WHAT TO WORK ON = Only the lines holding the word "Harshit" are wanted; copy each of them from the listing.

SOURCE DATA =
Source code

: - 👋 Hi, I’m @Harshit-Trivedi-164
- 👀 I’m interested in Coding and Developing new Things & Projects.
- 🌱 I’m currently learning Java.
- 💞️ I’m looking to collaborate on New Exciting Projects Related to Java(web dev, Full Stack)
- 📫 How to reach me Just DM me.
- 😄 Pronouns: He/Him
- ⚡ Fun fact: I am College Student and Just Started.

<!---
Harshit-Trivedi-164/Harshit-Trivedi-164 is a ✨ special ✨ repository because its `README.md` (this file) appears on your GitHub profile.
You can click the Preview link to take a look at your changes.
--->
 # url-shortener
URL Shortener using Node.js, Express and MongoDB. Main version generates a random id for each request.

REPLY =
: - 👋 Hi, I’m @Harshit-Trivedi-164
Harshit-Trivedi-164/Harshit-Trivedi-164 is a ✨ special ✨ repository because its `README.md` (this file) appears on your GitHub profile.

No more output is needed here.